Will Cleveland Miss Mo Williams?
As Williams is considered Cleveland's second-best player*, this is seen as a huge opportunity for the other Eastern challengers -- Boston, Orlando and Atlanta -- to make up ground, and potentially even grind Cleveland away. But that oversells Williams' particular value to this team. In other words, while Williams is indeed a fine player, the injury hasn't happened in a vacuum, and Cleveland can remain excellent.
The biggest reason is, of course, LeBron James, who somehow -- despite averaging nearly 30 points and eight assists a game -- can pick up some slack. James's usage is at his career norm, but every observatory has recorded his universal improvement on offense this season: he's making the right decision on seemingly every possession, and he's nailing his jumpers. His efficiency is ridiculously high for someone so heavily featured. The common belief goes that a player can nudge his usage up at the expense of a bit of efficiency. LeBron's efficiency is so incredible (.611 True Shooting, 121 Offensive Rating) that the Cavs can afford seeing a nominal dip if he needs to handle 35, 36 percent of the team's possessions when he's on the floor. Other high-usage stars can't get away with that. James can.
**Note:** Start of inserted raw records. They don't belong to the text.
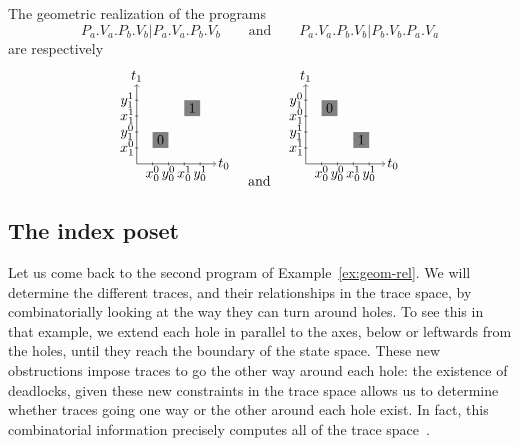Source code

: \documentclass[orivec]{llncs} \usepackage[T1]{fontenc}
\renewcommand{\P}[1]{P_{#1}}
\newcommand{\V}[1]{V_{#1}}
\newcommand{\qtand}{\quad\text{and}\quad}
\begin{document}
\begin{example}
  \label{ex:geom-rel}
  The geometric realization of the programs
  \[
  \P a.\V a.\P b.\V b|\P a.\V a.\P b.\V b
  \qquad\text{and}\qquad
  \P a.\V a.\P b.\V b|\P b.\V b.\P a.\V a
  \]
  are respectively
  \vspace{-4ex}
  \[
  \begin{tikzpicture}[scale=.4]
    \draw[->] (0,0) -- (5,0);
    \draw[->] (0,0) -- (0,5);
    \draw (5.5,0) node {$t_0$};
    \draw (0,5.5) node {$t_1$};
    \fill[fill=gray] (1,1) -- (2,1) -- (2,2) -- (1,2) -- cycle;
    \fill[fill=gray] (3,3) -- (4,3) -- (4,4) -- (3,4) -- cycle;
    \draw (1.5,1.5) node {$0$};
    \draw (3.5,3.5) node {$1$};
    \foreach \x in {1,2,3,4} \draw (\x,-1mm) -- (\x,1mm);
    \foreach \x in {1,2,3,4} \draw (-1mm,\x) -- (1mm,\x);
    \draw (1,-.6) node {$x^0_0$};
    \draw (2,-.6) node {$y^0_0$};
    \draw (3,-.6) node {$x^1_0$};
    \draw (4,-.6) node {$y^1_0$};
    \draw (-.6,1) node {$x^0_1$};
    \draw (-.6,2) node {$y^0_1$};
    \draw (-.6,3) node {$x^1_1$};
    \draw (-.6,4) node {$y^1_1$};
  \end{tikzpicture}
  \qtand
  \begin{tikzpicture}[scale=.4]
    \draw[->] (0,0) -- (5,0);
    \draw[->] (0,0) -- (0,5);
    \draw (5.5,0) node {$t_0$};
    \draw (0,5.5) node {$t_1$};
    \fill[fill=gray] (1,3) -- (2,3) -- (2,4) -- (1,4) -- cycle;
    \fill[fill=gray] (3,1) -- (4,1) -- (4,2) -- (3,2) -- cycle;
    \draw (1.5,3.5) node {$0$};
    \draw (3.5,1.5) node {$1$};
    \foreach \x in {1,2,3,4} \draw (\x,-1mm) -- (\x,1mm);
    \foreach \x in {1,2,3,4} \draw (-1mm,\x) -- (1mm,\x);
    \draw (1,-.6) node {$x^0_0$};
    \draw (2,-.6) node {$y^0_0$};
    \draw (3,-.6) node {$x^1_0$};
    \draw (4,-.6) node {$y^1_0$};
    \draw (-.6,1) node {$x^1_1$};
    \draw (-.6,2) node {$y^1_1$};
    \draw (-.6,3) node {$x^0_1$};
    \draw (-.6,4) node {$y^0_1$};
  \end{tikzpicture}
  \]
\end{example}

\subsection{The index poset}
\label{indexposet}
Let us come back to the second program of Example~\ref{ex:geom-rel}.  We will
determine the different traces, and their relationships in the trace space, by
combinatorially looking at the way they can turn around holes. To see this in
that example, we extend each hole in parallel to the axes, below or leftwards
from the holes, until they reach the boundary of the state space. These new
obstructions impose traces to go the other way around each hole: the existence
of deadlocks, given these new constraints in the trace space allows us to
determine whether traces going one way or the other around each hole exist. In
fact, this combinatorial information precisely computes all of the trace
space~\cite{raussen2010simplicial}.
\end{document}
The other safety valve in Cleveland is West, who has been a huge factor in Cleveland's success. If Williams is a shoot-first point guard, West is certainly a full-on combo guard with selfless tendencies. Mo is a bit better on offense -- especially in shooting and limiting turnovers. But West is the superior defender (defense matters!) and, in relation to the point about LeBron, much more submissive to The King on offense. This isn't to say Williams takes away shots James should be taking. It's that every fewer possession used by the backcourt is likely going to LeBron, who has shown an unprecedented ability to turn possessions into points, whether by scoring or passing. That can be a boon at times. There's a reason Kobe's longtime preference at point guard is Derek Fisher.
Don't forget that what West lacks in deep shooting relative to Williams (37 percent to Mo's 43 percent) can be absorbed by Gibson, who for his career shoots 42 percent on three-pointers. Gibson has defensive issues commensurate to Williams, but if Mike Brown finds he needs an extra shooter on the floor, Boobie is an easy choice.
One issue which could rear its head: West's criminal trial in Maryland on those preseason gun charges is slated to begin mid-February. If that's not delayed, West's absence could overlap Williams's recovery period, which could put Cleveland in a pickle.
* I'd go with Anderson Varejao, personally.